Look below for the lines from the one with "In other words, this" to the one with "short, which could", and copy exactly those lines, both ends included.

(Items from a dataset)
==*==

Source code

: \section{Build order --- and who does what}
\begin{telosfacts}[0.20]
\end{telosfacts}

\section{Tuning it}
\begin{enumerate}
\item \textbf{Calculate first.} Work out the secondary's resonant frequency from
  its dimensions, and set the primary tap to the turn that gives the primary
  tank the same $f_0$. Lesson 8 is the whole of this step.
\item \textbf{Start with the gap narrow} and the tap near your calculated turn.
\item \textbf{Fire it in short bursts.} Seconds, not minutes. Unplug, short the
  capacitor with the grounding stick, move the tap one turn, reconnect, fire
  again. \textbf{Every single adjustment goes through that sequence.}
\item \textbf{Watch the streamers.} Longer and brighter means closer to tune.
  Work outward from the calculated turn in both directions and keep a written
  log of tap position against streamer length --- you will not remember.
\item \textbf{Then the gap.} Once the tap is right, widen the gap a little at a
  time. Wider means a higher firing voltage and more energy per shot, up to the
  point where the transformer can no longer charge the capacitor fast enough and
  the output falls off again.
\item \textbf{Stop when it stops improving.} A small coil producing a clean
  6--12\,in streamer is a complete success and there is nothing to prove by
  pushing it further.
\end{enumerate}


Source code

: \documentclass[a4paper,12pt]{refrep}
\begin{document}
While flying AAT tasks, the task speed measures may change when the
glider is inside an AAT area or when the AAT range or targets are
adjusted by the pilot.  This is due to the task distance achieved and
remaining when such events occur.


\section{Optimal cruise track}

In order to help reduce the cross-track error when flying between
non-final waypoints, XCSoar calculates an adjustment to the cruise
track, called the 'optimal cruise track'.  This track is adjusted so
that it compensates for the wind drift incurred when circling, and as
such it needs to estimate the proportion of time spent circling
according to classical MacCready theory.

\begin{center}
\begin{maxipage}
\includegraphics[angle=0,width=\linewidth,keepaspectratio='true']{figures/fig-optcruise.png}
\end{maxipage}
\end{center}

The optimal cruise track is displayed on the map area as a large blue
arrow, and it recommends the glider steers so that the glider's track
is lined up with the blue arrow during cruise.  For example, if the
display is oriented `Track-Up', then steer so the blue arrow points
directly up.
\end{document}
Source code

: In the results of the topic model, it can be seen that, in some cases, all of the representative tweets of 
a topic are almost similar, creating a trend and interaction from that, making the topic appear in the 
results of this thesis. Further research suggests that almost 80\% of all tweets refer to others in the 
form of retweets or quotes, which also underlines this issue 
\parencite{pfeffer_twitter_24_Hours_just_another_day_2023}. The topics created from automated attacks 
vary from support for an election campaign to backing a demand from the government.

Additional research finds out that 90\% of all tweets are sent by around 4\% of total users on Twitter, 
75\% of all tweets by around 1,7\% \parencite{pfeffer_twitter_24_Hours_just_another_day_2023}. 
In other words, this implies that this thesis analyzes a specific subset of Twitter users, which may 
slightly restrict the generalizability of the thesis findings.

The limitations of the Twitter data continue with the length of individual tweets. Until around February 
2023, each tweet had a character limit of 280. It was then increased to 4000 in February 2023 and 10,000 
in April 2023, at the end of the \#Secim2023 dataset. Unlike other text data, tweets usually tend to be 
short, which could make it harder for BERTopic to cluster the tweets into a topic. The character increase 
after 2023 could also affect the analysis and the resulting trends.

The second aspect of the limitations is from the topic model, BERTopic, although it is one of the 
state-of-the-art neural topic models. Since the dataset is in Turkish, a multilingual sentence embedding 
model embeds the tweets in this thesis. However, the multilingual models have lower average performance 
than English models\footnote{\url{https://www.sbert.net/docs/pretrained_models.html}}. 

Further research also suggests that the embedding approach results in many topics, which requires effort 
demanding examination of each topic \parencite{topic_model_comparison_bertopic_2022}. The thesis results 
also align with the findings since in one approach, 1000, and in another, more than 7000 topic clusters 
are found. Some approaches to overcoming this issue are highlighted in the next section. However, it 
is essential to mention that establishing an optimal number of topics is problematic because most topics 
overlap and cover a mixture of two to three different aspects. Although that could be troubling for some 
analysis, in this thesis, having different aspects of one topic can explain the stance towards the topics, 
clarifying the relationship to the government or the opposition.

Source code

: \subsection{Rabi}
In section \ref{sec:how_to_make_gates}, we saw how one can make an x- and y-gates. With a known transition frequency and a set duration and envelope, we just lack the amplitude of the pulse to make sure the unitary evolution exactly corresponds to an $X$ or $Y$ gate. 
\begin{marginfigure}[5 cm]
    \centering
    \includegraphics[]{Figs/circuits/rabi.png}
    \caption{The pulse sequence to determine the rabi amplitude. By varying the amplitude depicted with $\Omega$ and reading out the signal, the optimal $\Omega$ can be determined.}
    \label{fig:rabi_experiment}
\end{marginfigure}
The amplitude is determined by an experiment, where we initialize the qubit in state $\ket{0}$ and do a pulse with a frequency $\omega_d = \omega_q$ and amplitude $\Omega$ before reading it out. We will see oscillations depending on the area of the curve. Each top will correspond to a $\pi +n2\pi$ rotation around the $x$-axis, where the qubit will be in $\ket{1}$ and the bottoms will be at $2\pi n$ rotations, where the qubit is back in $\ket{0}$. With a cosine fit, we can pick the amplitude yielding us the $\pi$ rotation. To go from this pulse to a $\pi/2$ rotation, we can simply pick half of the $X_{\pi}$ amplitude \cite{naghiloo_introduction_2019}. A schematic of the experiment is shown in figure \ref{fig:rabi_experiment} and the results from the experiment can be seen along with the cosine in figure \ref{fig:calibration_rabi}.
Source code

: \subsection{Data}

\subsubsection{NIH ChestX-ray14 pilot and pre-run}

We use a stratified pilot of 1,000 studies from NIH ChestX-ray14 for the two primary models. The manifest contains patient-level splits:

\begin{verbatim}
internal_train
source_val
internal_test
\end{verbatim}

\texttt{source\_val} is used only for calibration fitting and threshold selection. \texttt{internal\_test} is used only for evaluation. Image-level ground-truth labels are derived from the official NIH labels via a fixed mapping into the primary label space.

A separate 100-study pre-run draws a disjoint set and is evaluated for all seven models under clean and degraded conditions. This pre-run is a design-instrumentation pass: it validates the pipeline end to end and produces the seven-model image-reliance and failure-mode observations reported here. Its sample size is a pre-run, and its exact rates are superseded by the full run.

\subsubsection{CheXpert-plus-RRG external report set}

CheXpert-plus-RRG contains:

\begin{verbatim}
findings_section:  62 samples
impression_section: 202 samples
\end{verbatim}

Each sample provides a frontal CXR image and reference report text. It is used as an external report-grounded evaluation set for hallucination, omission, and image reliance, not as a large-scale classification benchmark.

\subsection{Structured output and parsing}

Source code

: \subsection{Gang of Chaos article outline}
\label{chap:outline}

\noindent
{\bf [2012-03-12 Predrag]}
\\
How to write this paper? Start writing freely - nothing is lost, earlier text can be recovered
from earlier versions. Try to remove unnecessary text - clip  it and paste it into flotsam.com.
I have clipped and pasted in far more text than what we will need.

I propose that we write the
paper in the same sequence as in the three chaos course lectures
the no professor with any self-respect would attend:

==*==

Response to the task –
In other words, this implies that this thesis analyzes a specific subset of Twitter users, which may 
slightly restrict the generalizability of the thesis findings.

The limitations of the Twitter data continue with the length of individual tweets. Until around February 
2023, each tweet had a character limit of 280. It was then increased to 4000 in February 2023 and 10,000 
in April 2023, at the end of the \#Secim2023 dataset. Unlike other text data, tweets usually tend to be 
short, which could make it harder for BERTopic to cluster the tweets into a topic. The character increase 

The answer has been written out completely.